━━ RECORDS
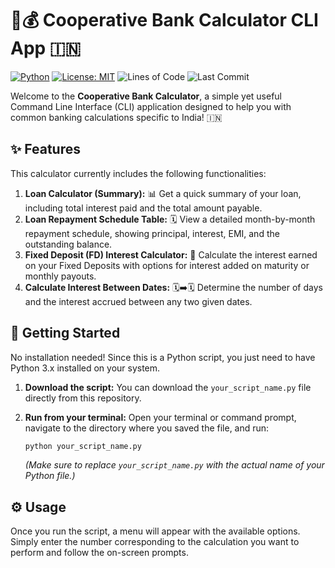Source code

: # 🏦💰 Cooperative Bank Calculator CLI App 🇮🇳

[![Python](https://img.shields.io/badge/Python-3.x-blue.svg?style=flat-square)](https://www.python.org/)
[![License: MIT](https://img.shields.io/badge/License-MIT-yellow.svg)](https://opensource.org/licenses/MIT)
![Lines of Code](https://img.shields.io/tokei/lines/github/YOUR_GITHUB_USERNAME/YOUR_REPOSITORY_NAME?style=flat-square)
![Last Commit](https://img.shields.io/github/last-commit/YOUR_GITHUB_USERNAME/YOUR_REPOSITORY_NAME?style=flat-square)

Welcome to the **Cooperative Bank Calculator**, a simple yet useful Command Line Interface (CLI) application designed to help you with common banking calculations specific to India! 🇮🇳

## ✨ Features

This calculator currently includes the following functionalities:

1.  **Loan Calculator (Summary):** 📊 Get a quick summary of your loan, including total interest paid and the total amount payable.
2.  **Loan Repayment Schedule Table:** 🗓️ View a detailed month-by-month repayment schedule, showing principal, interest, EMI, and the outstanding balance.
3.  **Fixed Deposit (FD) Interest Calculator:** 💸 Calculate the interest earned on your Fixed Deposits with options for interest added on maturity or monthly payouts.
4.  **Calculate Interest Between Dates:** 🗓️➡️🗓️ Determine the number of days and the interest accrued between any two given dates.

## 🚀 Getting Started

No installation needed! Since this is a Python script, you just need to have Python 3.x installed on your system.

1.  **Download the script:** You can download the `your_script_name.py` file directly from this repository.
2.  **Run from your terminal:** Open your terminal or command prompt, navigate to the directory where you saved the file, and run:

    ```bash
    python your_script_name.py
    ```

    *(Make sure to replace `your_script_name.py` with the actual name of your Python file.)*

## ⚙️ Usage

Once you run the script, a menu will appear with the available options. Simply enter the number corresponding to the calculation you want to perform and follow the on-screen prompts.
━━━━
* **PROBLEM**
Transcribe everything above exactly. Do not include the pictures.

* **TASK RESPONSE**
Source code

: # 🏦💰 Cooperative Bank Calculator CLI App 🇮🇳

[![Python](https://img.shields.io/badge/Python-3.x-blue.svg?style=flat-square)](https://www.python.org/)
[![License: MIT](https://img.shields.io/badge/License-MIT-yellow.svg)](https://opensource.org/licenses/MIT)
![Lines of Code](https://img.shields.io/tokei/lines/github/YOUR_GITHUB_USERNAME/YOUR_REPOSITORY_NAME?style=flat-square)
![Last Commit](https://img.shields.io/github/last-commit/YOUR_GITHUB_USERNAME/YOUR_REPOSITORY_NAME?style=flat-square)

Welcome to the **Cooperative Bank Calculator**, a simple yet useful Command Line Interface (CLI) application designed to help you with common banking calculations specific to India! 🇮🇳

## ✨ Features

This calculator currently includes the following functionalities:

1.  **Loan Calculator (Summary):** 📊 Get a quick summary of your loan, including total interest paid and the total amount payable.
2.  **Loan Repayment Schedule Table:** 🗓️ View a detailed month-by-month repayment schedule, showing principal, interest, EMI, and the outstanding balance.
3.  **Fixed Deposit (FD) Interest Calculator:** 💸 Calculate the interest earned on your Fixed Deposits with options for interest added on maturity or monthly payouts.
4.  **Calculate Interest Between Dates:** 🗓️➡️🗓️ Determine the number of days and the interest accrued between any two given dates.

## 🚀 Getting Started

No installation needed! Since this is a Python script, you just need to have Python 3.x installed on your system.

1.  **Download the script:** You can download the `your_script_name.py` file directly from this repository.
2.  **Run from your terminal:** Open your terminal or command prompt, navigate to the directory where you saved the file, and run:

    ```bash
    python your_script_name.py
    ```

    *(Make sure to replace `your_script_name.py` with the actual name of your Python file.)*

## ⚙️ Usage

Once you run the script, a menu will appear with the available options. Simply enter the number corresponding to the calculation you want to perform and follow the on-screen prompts.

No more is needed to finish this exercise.